While the the evolution of roles described in the OP are steps in the right
direction, usually the inefficiencies caused by the problem require some deep
organizational changes beyond hiring some "growth hackers" or "product
managers."

I encountered this a lot at previous employers where I developed SEM
management systems (ie. optimizing keywords on Google Adwords). SEM had its
own P&L (profit/loss) goal so we ran into issues like:

\- Bidding on our own "brand" terms. Like if we're oursite.com, we would bid
on "our site." Naturally we'd get ranked #1 on AdWords. Yet our site was also
#1 on Google's organic results. I'm sure we were absolutely cannibalizing our
(free) SEO traffic and hurting for the business units that had SEO P&L
responsibility.

\- Pretty much any change to the site threw our numbers out of whack. There
was one major release that improved the UI greatly, but did add some
additional load time to pages. Our Adwords rankings got killed, the SEM team
freaked out because it was now mostly impossible to hit our P&L, and it turned
into a disastrous political situation.

\- We had no input to the actual site ourselves. When our site had no relevant
content for whatever was being searched for, the resulting page was pretty
much like yelling "OMG WHY THE HELL WOULD YOU EVEN SEARCH FOR THAT YOU SHOULD
JUST LEAVE RIGHT NOW BECAUSE WE PROBABLY DON'T HAVE ANYTHING YOU'LL EVER LOOK
FOR IN YOUR LIFETIME" at the user. So if a user came in on a keyword that
would lead to one of these pages, there was very little chance they'd hang and
poke around for something else, which made bidding on the "wrong" keywords
incredibly costly. We REALLY wanted to change that page to something more
consumer-friendly, but we never really had any channels to do that.

\- Ironically, at the team level, the director of SEM resisted hiring any
product managers. He wanted tech and operations to feel like one team and
communicate constantly. We all talked with the analysts directly.

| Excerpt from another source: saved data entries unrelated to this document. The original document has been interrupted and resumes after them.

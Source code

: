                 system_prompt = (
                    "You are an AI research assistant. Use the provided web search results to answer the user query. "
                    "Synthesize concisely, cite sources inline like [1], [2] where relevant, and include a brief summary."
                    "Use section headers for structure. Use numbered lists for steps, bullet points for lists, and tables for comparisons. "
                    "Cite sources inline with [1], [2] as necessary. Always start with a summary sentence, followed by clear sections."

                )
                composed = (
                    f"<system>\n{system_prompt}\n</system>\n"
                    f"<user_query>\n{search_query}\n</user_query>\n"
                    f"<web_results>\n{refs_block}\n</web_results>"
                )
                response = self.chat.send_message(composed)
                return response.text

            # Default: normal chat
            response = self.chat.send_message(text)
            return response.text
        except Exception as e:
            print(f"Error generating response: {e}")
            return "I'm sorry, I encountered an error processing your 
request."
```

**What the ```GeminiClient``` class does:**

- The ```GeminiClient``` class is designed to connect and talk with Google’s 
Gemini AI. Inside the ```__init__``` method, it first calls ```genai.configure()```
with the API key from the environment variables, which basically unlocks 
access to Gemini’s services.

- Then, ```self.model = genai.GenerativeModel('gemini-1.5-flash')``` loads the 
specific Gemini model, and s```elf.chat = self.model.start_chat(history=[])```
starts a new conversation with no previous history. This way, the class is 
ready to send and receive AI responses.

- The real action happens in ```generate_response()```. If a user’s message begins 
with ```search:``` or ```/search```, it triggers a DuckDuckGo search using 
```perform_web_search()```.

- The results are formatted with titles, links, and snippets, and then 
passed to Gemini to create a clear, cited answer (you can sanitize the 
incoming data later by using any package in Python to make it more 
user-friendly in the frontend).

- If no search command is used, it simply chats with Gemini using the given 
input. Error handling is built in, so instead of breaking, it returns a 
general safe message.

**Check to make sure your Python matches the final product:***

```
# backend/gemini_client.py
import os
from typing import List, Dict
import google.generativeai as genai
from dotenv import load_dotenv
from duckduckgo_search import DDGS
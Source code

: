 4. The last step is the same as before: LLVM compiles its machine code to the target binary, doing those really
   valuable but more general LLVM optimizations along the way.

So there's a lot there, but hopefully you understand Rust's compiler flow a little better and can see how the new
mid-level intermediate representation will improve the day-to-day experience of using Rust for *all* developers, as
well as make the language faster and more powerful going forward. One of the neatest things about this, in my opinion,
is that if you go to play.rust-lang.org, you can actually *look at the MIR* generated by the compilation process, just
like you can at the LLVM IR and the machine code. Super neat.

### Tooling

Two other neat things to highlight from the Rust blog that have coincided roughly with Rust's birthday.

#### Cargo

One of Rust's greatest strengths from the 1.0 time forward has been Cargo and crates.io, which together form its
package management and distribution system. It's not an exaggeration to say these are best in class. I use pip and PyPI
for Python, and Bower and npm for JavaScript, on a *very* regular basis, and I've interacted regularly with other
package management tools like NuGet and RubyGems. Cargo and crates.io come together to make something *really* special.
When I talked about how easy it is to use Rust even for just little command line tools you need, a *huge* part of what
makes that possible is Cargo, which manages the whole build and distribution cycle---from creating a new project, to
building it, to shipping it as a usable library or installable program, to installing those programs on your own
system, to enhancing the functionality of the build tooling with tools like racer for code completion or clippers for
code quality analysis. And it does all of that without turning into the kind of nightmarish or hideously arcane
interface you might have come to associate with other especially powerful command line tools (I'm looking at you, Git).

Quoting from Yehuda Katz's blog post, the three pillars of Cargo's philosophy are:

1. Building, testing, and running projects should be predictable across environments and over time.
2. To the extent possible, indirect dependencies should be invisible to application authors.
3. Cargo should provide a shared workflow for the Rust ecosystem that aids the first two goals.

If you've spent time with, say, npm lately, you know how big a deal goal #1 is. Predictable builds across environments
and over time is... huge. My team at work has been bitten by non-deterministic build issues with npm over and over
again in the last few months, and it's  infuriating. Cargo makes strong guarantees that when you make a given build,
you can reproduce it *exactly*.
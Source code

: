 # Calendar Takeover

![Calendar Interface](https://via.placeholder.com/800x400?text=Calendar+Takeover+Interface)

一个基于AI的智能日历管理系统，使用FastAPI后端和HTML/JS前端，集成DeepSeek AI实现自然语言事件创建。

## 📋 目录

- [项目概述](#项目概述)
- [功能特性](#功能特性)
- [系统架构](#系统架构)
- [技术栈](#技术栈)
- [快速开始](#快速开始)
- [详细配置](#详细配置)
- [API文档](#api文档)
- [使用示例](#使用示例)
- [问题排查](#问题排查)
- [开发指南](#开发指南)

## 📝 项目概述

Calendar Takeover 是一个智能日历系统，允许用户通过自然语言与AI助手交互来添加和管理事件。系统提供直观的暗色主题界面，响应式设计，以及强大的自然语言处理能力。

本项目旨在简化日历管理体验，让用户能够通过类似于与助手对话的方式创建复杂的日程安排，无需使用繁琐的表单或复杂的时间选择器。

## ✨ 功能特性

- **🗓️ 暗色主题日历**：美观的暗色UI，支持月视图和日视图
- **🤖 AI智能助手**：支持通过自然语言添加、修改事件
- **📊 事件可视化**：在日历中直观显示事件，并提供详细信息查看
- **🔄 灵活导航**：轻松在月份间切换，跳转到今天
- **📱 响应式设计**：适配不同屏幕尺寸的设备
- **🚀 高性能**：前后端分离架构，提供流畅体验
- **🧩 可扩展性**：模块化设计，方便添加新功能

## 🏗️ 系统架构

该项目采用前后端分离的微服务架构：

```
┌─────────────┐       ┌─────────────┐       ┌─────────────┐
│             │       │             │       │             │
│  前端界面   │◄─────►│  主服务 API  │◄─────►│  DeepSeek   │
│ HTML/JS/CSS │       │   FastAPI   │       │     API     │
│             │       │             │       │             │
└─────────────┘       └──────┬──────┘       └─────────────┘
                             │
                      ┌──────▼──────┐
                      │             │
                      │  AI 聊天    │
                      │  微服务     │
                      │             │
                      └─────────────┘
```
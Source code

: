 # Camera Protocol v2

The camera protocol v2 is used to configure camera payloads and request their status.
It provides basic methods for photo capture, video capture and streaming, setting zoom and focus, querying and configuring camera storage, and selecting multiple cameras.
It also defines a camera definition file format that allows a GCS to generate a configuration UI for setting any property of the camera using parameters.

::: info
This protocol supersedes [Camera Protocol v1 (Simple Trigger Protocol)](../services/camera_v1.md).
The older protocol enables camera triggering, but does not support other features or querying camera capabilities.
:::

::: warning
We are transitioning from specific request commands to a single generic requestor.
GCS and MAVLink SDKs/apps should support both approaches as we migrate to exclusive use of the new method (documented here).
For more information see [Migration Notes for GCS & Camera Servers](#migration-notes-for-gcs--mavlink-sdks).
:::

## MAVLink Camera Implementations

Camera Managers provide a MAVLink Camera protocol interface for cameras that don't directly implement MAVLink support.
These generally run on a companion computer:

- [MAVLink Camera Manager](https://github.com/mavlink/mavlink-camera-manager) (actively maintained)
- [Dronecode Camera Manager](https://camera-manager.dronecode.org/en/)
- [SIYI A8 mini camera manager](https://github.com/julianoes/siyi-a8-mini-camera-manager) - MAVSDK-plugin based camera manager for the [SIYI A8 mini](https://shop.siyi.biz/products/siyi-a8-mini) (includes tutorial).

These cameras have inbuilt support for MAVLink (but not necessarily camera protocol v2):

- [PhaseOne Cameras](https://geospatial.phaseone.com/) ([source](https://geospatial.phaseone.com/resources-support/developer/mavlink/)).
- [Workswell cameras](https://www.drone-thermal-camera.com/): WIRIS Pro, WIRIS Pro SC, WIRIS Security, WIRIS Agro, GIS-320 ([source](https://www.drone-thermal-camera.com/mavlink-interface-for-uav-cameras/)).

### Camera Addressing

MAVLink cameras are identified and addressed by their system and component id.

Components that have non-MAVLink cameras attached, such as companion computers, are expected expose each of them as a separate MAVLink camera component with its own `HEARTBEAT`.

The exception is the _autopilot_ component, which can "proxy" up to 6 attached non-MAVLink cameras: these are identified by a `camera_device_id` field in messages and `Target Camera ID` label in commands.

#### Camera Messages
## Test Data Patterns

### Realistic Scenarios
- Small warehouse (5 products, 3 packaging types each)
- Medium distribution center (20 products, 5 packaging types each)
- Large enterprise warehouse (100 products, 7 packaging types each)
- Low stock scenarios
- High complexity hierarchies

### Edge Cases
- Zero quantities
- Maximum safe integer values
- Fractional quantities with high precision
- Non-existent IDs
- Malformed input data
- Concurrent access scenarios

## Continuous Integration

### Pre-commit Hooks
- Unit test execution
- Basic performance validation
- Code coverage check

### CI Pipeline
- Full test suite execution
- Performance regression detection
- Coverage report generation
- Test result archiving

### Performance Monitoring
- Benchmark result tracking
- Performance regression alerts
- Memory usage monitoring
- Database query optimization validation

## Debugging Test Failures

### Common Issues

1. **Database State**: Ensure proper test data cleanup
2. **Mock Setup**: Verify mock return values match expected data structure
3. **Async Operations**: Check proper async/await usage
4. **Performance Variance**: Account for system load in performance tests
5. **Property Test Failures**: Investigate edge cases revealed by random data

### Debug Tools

Our wins
were theirs, our needs were theirs, our pain points were theirs and vice
versa.

Most organizations I've been at, the "product manager" is really just "have a
meeting with everyone that's not an engineer, find out what they want, tell
the engineers what to do." You know, kind of like this guy:
<http://www.youtube.com/watch?v=mGS2tKQhdhY>

I recognize that this is not an easy problem to solve. My understanding is the
idea of the growth hacker is someone that can "see the big picture" and then
implement the solutions that lead to the best possible overall outcome. Beyond
the right individuals though, it's important to have the right organizational
structure to even allow that process to manifest. A very obvious example of a
company that understands this is Apple, who has exactly one person in the
entire company with a P&L goal[0].

[0]
[http://blogs.hbr.org/cs/2011/10/steve_jobs_solved_the_innova...](http://blogs.hbr.org/cs/2011/10/steve_jobs_solved_the_innovato.html)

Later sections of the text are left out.